----- Entries shown -----

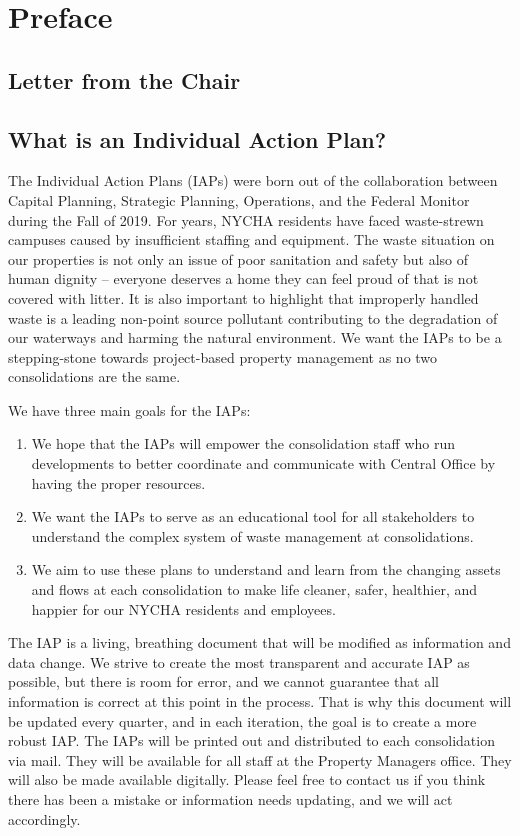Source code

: \chapter{Preface}

    \section{Letter from the Chair}\label{sec:Section1}
    \clearpage
    {\selectfont
    \section{What is an Individual Action Plan?}

    The Individual Action Plans (IAPs) were born out of the collaboration between Capital Planning, Strategic Planning, Operations, and the Federal Monitor during the Fall of 2019. For years, NYCHA residents have faced waste-strewn campuses caused by insufficient staffing and equipment. The waste situation on our properties is not only an issue of poor sanitation and safety but also of human dignity -- everyone deserves a home they can feel proud of that is not covered with litter. It is also important to highlight that improperly handled waste is a leading non-point source pollutant contributing to the degradation of our waterways and harming the natural environment. We want the IAPs to be a stepping-stone towards project-based property management as no two consolidations are the same. 

    We have three main goals for the IAPs: 
    \begin{enumerate}
    \item We hope that the IAPs will empower the consolidation staff who run developments to better coordinate and communicate with Central Office by having the proper resources. 
    \item We want the IAPs to serve as an educational tool for all stakeholders to understand the complex system of waste management at consolidations. 
    \item We aim to use these plans to understand and learn from the changing assets and flows at each consolidation to make life cleaner, safer, healthier, and happier for our NYCHA residents and employees. 
    \end{enumerate}

    The IAP is a living, breathing document that will be modified as information and data change. We strive to create the most transparent and accurate IAP as possible, but there is room for error, and we cannot guarantee that all information is correct at this point in the process. That is why this document will be updated every quarter, and in each iteration, the goal is to create a more robust IAP. The IAPs will be printed out and distributed to each consolidation via mail. They will be available for all staff at the Property Managers office. They will also be made available digitally. Please feel free to contact us if you think there has been a mistake or information needs updating, and we will act accordingly. 


}
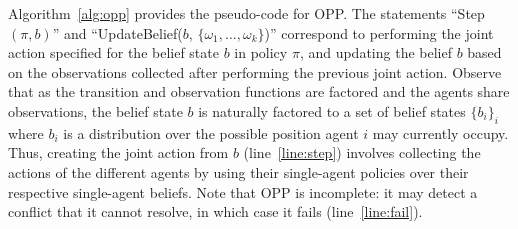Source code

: \documentclass[letterpaper]{article} %
\begin{document}
Algorithm~\ref{alg:opp} provides the pseudo-code for OPP.
The statements ``Step$(\pi,b)$'' and ``UpdateBelief($b$, $\{\omega_1,\ldots,\omega_k\}$)'' correspond to
performing the joint action specified for the belief state $b$ in policy $\pi$,
and updating the belief $b$ based on the observations collected after performing the previous joint action.
Observe that as the transition and observation functions are factored and the agents share observations,
the belief state $b$ is naturally factored to a set of belief states $\{b_i\}_i$ where $b_i$ is a distribution over the possible position agent $i$ may currently occupy. Thus, creating the joint action from $b$ (line~\ref{line:step}) involves collecting the actions of the different agents by using their single-agent policies over their respective single-agent beliefs. Note that OPP is incomplete: it may detect a conflict that it cannot resolve, in which case it fails (line~\ref{line:fail}).
\end{document}
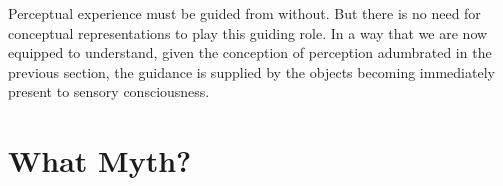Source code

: \documentclass[12pt]{article}
\begin{document}
Perceptual experience must be guided from without. But there is no need for conceptual representations to play this guiding role. In a way that we are now equipped to understand, given the conception of perception adumbrated in the previous section, the guidance is supplied by the objects becoming immediately present to sensory consciousness.

\section{What Myth?} %
\label{sec:what_myth_}


 
 
\end{document}
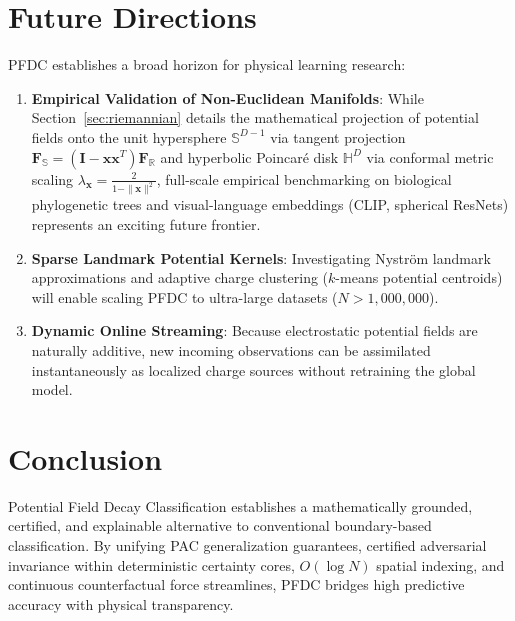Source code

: \documentclass[preprint,review,12pt]{elsarticle}
\newcommand{\FloatBarrier}{\clearpage}
\begin{document}
\section{Future Directions}
PFDC establishes a broad horizon for physical learning research:
\begin{enumerate}
    \item \textbf{Empirical Validation of Non-Euclidean Manifolds}: While Section~\ref{sec:riemannian} details the mathematical projection of potential fields onto the unit hypersphere $\mathbb{S}^{D-1}$ via tangent projection $\mathbf{F}_{\mathbb{S}} = (\mathbf{I} - \mathbf{x}\mathbf{x}^T)\mathbf{F}_{\mathbb{R}}$ and hyperbolic Poincar\'e disk $\mathbb{H}^D$ via conformal metric scaling $\lambda_{\mathbf{x}} = \frac{2}{1 - \|\mathbf{x}\|^2}$, full-scale empirical benchmarking on biological phylogenetic trees and visual-language embeddings (CLIP, spherical ResNets) represents an exciting future frontier.
    \item \textbf{Sparse Landmark Potential Kernels}: Investigating Nystr\"om landmark approximations and adaptive charge clustering ($k$-means potential centroids) will enable scaling PFDC to ultra-large datasets ($N > 1,000,000$).
    \item \textbf{Dynamic Online Streaming}: Because electrostatic potential fields are naturally additive, new incoming observations can be assimilated instantaneously as localized charge sources without retraining the global model.
\end{enumerate}


\FloatBarrier

\section{Conclusion}
Potential Field Decay Classification establishes a mathematically grounded, certified, and explainable alternative to conventional boundary-based classification. By unifying PAC generalization guarantees, certified adversarial invariance within deterministic certainty cores, $O(\log N)$ spatial indexing, and continuous counterfactual force streamlines, PFDC bridges high predictive accuracy with physical transparency.



\end{document}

-----

### Your task
Every record gets retyped exactly; no picture goes into the copy.

### Solution for this task
Source code

: \chapter{Preface}

    \section{Letter from the Chair}\label{sec:Section1}
    \clearpage
    {\selectfont
    \section{What is an Individual Action Plan?}

    The Individual Action Plans (IAPs) were born out of the collaboration between Capital Planning, Strategic Planning, Operations, and the Federal Monitor during the Fall of 2019. For years, NYCHA residents have faced waste-strewn campuses caused by insufficient staffing and equipment. The waste situation on our properties is not only an issue of poor sanitation and safety but also of human dignity -- everyone deserves a home they can feel proud of that is not covered with litter. It is also important to highlight that improperly handled waste is a leading non-point source pollutant contributing to the degradation of our waterways and harming the natural environment. We want the IAPs to be a stepping-stone towards project-based property management as no two consolidations are the same. 

    We have three main goals for the IAPs: 
    \begin{enumerate}
    \item We hope that the IAPs will empower the consolidation staff who run developments to better coordinate and communicate with Central Office by having the proper resources. 
    \item We want the IAPs to serve as an educational tool for all stakeholders to understand the complex system of waste management at consolidations. 
    \item We aim to use these plans to understand and learn from the changing assets and flows at each consolidation to make life cleaner, safer, healthier, and happier for our NYCHA residents and employees. 
    \end{enumerate}

    The IAP is a living, breathing document that will be modified as information and data change. We strive to create the most transparent and accurate IAP as possible, but there is room for error, and we cannot guarantee that all information is correct at this point in the process. That is why this document will be updated every quarter, and in each iteration, the goal is to create a more robust IAP. The IAPs will be printed out and distributed to each consolidation via mail. They will be available for all staff at the Property Managers office. They will also be made available digitally. Please feel free to contact us if you think there has been a mistake or information needs updating, and we will act accordingly. 


}
Source code

: \documentclass[letterpaper]{article} %
\begin{document}
Algorithm~\ref{alg:opp} provides the pseudo-code for OPP.
The statements ``Step$(\pi,b)$'' and ``UpdateBelief($b$, $\{\omega_1,\ldots,\omega_k\}$)'' correspond to
performing the joint action specified for the belief state $b$ in policy $\pi$,
and updating the belief $b$ based on the observations collected after performing the previous joint action.
Observe that as the transition and observation functions are factored and the agents share observations,
the belief state $b$ is naturally factored to a set of belief states $\{b_i\}_i$ where $b_i$ is a distribution over the possible position agent $i$ may currently occupy. Thus, creating the joint action from $b$ (line~\ref{line:step}) involves collecting the actions of the different agents by using their single-agent policies over their respective single-agent beliefs. Note that OPP is incomplete: it may detect a conflict that it cannot resolve, in which case it fails (line~\ref{line:fail}).
\end{document}
Source code

: \documentclass[12pt]{article}
\begin{document}
Perceptual experience must be guided from without. But there is no need for conceptual representations to play this guiding role. In a way that we are now equipped to understand, given the conception of perception adumbrated in the previous section, the guidance is supplied by the objects becoming immediately present to sensory consciousness.

\section{What Myth?} %
\label{sec:what_myth_}


 
 
\end{document}
Source code

: \documentclass[preprint,review,12pt]{elsarticle}
\newcommand{\FloatBarrier}{\clearpage}
\begin{document}
\section{Future Directions}
PFDC establishes a broad horizon for physical learning research:
\begin{enumerate}
    \item \textbf{Empirical Validation of Non-Euclidean Manifolds}: While Section~\ref{sec:riemannian} details the mathematical projection of potential fields onto the unit hypersphere $\mathbb{S}^{D-1}$ via tangent projection $\mathbf{F}_{\mathbb{S}} = (\mathbf{I} - \mathbf{x}\mathbf{x}^T)\mathbf{F}_{\mathbb{R}}$ and hyperbolic Poincar\'e disk $\mathbb{H}^D$ via conformal metric scaling $\lambda_{\mathbf{x}} = \frac{2}{1 - \|\mathbf{x}\|^2}$, full-scale empirical benchmarking on biological phylogenetic trees and visual-language embeddings (CLIP, spherical ResNets) represents an exciting future frontier.
    \item \textbf{Sparse Landmark Potential Kernels}: Investigating Nystr\"om landmark approximations and adaptive charge clustering ($k$-means potential centroids) will enable scaling PFDC to ultra-large datasets ($N > 1,000,000$).
    \item \textbf{Dynamic Online Streaming}: Because electrostatic potential fields are naturally additive, new incoming observations can be assimilated instantaneously as localized charge sources without retraining the global model.
\end{enumerate}


\FloatBarrier

\section{Conclusion}
Potential Field Decay Classification establishes a mathematically grounded, certified, and explainable alternative to conventional boundary-based classification. By unifying PAC generalization guarantees, certified adversarial invariance within deterministic certainty cores, $O(\log N)$ spatial indexing, and continuous counterfactual force streamlines, PFDC bridges high predictive accuracy with physical transparency.



\end{document}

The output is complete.